What Parents Need to Know About Supported Employment for Individuals with Multiple Disabilities
Supported Employment (SE) is a program established by the federal government in the 1980s that enables individuals with severe disabilities to become employed. It is a complex system that blends resources from a variety of sources. The following information provides a general description of supported employment.
What Is Supported Employment?
It is a model of employment that provides people with severe disabilities the appropriate, ongoing support that is necessary for success in a competitive work environment. Most individuals in a supported employment program receive services from a community-based service provider. Generally, community-based service providers offer vocational assessment, locate or develop jobs, and provide job skills training. Most providers have job coaches who work at the job site and help the client learn job tasks, identify job modifications including assistive technology, and work with the employer to solve behavioral or social problems.

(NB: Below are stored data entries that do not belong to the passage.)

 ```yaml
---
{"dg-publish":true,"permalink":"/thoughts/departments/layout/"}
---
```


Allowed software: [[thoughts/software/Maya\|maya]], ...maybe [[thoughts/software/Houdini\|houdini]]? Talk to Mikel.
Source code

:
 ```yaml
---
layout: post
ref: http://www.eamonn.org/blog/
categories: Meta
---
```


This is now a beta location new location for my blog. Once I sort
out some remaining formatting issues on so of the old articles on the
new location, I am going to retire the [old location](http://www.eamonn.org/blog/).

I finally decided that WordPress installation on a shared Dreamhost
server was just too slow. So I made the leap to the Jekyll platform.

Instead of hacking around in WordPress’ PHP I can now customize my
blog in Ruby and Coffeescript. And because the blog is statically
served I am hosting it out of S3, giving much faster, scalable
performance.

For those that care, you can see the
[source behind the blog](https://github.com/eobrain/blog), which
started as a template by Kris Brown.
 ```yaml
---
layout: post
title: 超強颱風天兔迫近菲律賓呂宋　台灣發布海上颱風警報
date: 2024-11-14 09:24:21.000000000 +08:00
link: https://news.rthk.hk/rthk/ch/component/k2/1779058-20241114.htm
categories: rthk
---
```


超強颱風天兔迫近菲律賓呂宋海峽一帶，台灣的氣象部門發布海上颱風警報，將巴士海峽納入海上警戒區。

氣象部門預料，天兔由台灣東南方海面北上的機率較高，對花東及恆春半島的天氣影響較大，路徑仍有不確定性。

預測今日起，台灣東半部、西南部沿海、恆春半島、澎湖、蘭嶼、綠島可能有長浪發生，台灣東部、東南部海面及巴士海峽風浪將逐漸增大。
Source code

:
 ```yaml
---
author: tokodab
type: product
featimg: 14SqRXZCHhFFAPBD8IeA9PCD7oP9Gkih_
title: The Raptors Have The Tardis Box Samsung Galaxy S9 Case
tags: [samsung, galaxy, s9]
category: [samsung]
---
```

Who Is Supported Employment Designed to Help?
It is for individuals with severe disabilities who need lifelong, ongoing support. An individual with vision loss who has additional, severe disabilities would, therefore, be eligible for supported employment. Most individuals with vision loss only need access to information and not direct support and therefore are not candidates for supported employment.
Where Is Supported Employment Located?
Supported employment is never in a segregated setting with all coworkers being disabled. The federal government has defined what employment settings meet their definition of supported employment. Examples of employment settings for supported employment would be:
- In a competitive job with no other individuals with disabilities.
- Part of an enclave of no more than six individuals with disabilities.
- Part of a mobile crew of no more than six individuals with disabilities who travel to different locations to provide a service such as cleaning or landscaping.
- Self-employed business. An example would be a client who has set up a company that shreds documents for various businesses.
When Is Supported Employment Appropriate?
Supported employment can begin as part of a vocational rehabilitation program once an individual has left the public school system. Vocational rehabilitation has a responsibility to provide supported employment services when appropriate. School systems play a role as they are mandated to formally plan for the transition from school into adult services. Schools should also take an active role in providing career education, skills training, and job sampling as part of their services.
How Does Supported Employment Happen?
Supported employment begins with the assembling of a team of individuals who will explore options and create a plan for supported employment. The planning team should include the individual who is disabled, their family, school personnel, adult service providers, and members of the community who may be able to provide information and assistance. Vocational rehabilitation can begin the supported employment plan and will fund services for a designated length of time, usually one year. Supported employment requires that services be provided without disruption, and the plan must designate the source of extended support service funds. State agencies that typically provide such funding are developmental disability, intellectual disability, mental health, or similar agencies. When state agencies are not available to fund supported employment, extended services solutions have been found by creative use of other programs such as Supplemental Security Income.
During the planning process, a community-based service provider must be located to provide the actual supported employment services. Typically, the community-based service provider begins by providing intensive services in vocational assessment, job location, and job placement but might also include job skill training, assistive technology, necessary job modifications, and on-going support. Once a person has been placed on a job, his or her need for ongoing support may diminish over time. The goal is for the employer to eventually provide the “natural” supports available from coworkers.
Why Is There Supported Employment?
Supported employment is the end point of the movement to retain individuals with severe disabilities within the communities in which they live. Previously, these same people might have spent their lives in segregated settings such as institutions. Supported employment is a means by which people can be successful in employment that fits their talents, interests, and abilities.